REQUIREMENT: Output all of the listing below, leaving every line unchanged.

EXERCISE DATA:
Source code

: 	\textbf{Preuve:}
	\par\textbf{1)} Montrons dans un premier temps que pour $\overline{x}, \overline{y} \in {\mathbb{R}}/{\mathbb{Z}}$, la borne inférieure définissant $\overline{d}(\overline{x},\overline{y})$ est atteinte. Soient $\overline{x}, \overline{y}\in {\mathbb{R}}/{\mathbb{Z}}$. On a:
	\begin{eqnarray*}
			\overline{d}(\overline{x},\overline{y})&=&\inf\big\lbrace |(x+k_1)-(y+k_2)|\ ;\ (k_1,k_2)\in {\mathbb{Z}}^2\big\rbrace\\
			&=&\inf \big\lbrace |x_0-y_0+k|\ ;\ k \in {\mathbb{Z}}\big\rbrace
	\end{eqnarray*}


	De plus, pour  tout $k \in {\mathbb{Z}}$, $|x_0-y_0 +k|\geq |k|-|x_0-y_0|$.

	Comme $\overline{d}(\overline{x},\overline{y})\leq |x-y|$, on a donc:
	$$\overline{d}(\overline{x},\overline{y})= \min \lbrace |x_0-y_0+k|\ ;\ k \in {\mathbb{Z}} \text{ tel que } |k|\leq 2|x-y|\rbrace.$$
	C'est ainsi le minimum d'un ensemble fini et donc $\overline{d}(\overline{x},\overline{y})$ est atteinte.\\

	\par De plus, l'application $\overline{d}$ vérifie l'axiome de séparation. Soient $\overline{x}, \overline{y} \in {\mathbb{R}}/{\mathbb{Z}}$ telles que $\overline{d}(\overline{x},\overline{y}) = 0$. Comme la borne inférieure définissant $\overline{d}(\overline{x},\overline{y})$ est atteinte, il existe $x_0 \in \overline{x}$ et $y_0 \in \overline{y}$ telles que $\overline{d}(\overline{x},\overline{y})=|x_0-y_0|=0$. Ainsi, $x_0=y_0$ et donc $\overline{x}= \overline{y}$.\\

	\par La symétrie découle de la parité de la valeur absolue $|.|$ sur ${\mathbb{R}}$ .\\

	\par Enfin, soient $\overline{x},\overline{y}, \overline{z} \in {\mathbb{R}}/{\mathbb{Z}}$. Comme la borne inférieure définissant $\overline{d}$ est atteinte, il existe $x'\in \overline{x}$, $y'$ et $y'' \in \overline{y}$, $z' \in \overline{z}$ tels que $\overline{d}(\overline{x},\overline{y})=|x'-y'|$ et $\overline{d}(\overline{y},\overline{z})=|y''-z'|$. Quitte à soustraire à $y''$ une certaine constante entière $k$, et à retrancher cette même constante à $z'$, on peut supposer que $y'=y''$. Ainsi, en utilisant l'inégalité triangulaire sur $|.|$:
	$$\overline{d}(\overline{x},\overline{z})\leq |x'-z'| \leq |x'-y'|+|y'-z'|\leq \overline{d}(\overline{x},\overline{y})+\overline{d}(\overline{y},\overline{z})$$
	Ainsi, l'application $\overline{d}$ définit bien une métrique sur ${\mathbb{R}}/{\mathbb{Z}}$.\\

RESULT OF THIS TASK:
Source code

: 	\textbf{Preuve:}
	\par\textbf{1)} Montrons dans un premier temps que pour $\overline{x}, \overline{y} \in {\mathbb{R}}/{\mathbb{Z}}$, la borne inférieure définissant $\overline{d}(\overline{x},\overline{y})$ est atteinte. Soient $\overline{x}, \overline{y}\in {\mathbb{R}}/{\mathbb{Z}}$. On a:
	\begin{eqnarray*}
			\overline{d}(\overline{x},\overline{y})&=&\inf\big\lbrace |(x+k_1)-(y+k_2)|\ ;\ (k_1,k_2)\in {\mathbb{Z}}^2\big\rbrace\\
			&=&\inf \big\lbrace |x_0-y_0+k|\ ;\ k \in {\mathbb{Z}}\big\rbrace
	\end{eqnarray*}


	De plus, pour  tout $k \in {\mathbb{Z}}$, $|x_0-y_0 +k|\geq |k|-|x_0-y_0|$.

	Comme $\overline{d}(\overline{x},\overline{y})\leq |x-y|$, on a donc:
	$$\overline{d}(\overline{x},\overline{y})= \min \lbrace |x_0-y_0+k|\ ;\ k \in {\mathbb{Z}} \text{ tel que } |k|\leq 2|x-y|\rbrace.$$
	C'est ainsi le minimum d'un ensemble fini et donc $\overline{d}(\overline{x},\overline{y})$ est atteinte.\\

	\par De plus, l'application $\overline{d}$ vérifie l'axiome de séparation. Soient $\overline{x}, \overline{y} \in {\mathbb{R}}/{\mathbb{Z}}$ telles que $\overline{d}(\overline{x},\overline{y}) = 0$. Comme la borne inférieure définissant $\overline{d}(\overline{x},\overline{y})$ est atteinte, il existe $x_0 \in \overline{x}$ et $y_0 \in \overline{y}$ telles que $\overline{d}(\overline{x},\overline{y})=|x_0-y_0|=0$. Ainsi, $x_0=y_0$ et donc $\overline{x}= \overline{y}$.\\

	\par La symétrie découle de la parité de la valeur absolue $|.|$ sur ${\mathbb{R}}$ .\\

	\par Enfin, soient $\overline{x},\overline{y}, \overline{z} \in {\mathbb{R}}/{\mathbb{Z}}$. Comme la borne inférieure définissant $\overline{d}$ est atteinte, il existe $x'\in \overline{x}$, $y'$ et $y'' \in \overline{y}$, $z' \in \overline{z}$ tels que $\overline{d}(\overline{x},\overline{y})=|x'-y'|$ et $\overline{d}(\overline{y},\overline{z})=|y''-z'|$. Quitte à soustraire à $y''$ une certaine constante entière $k$, et à retrancher cette même constante à $z'$, on peut supposer que $y'=y''$. Ainsi, en utilisant l'inégalité triangulaire sur $|.|$:
	$$\overline{d}(\overline{x},\overline{z})\leq |x'-z'| \leq |x'-y'|+|y'-z'|\leq \overline{d}(\overline{x},\overline{y})+\overline{d}(\overline{y},\overline{z})$$
	Ainsi, l'application $\overline{d}$ définit bien une métrique sur ${\mathbb{R}}/{\mathbb{Z}}$.\\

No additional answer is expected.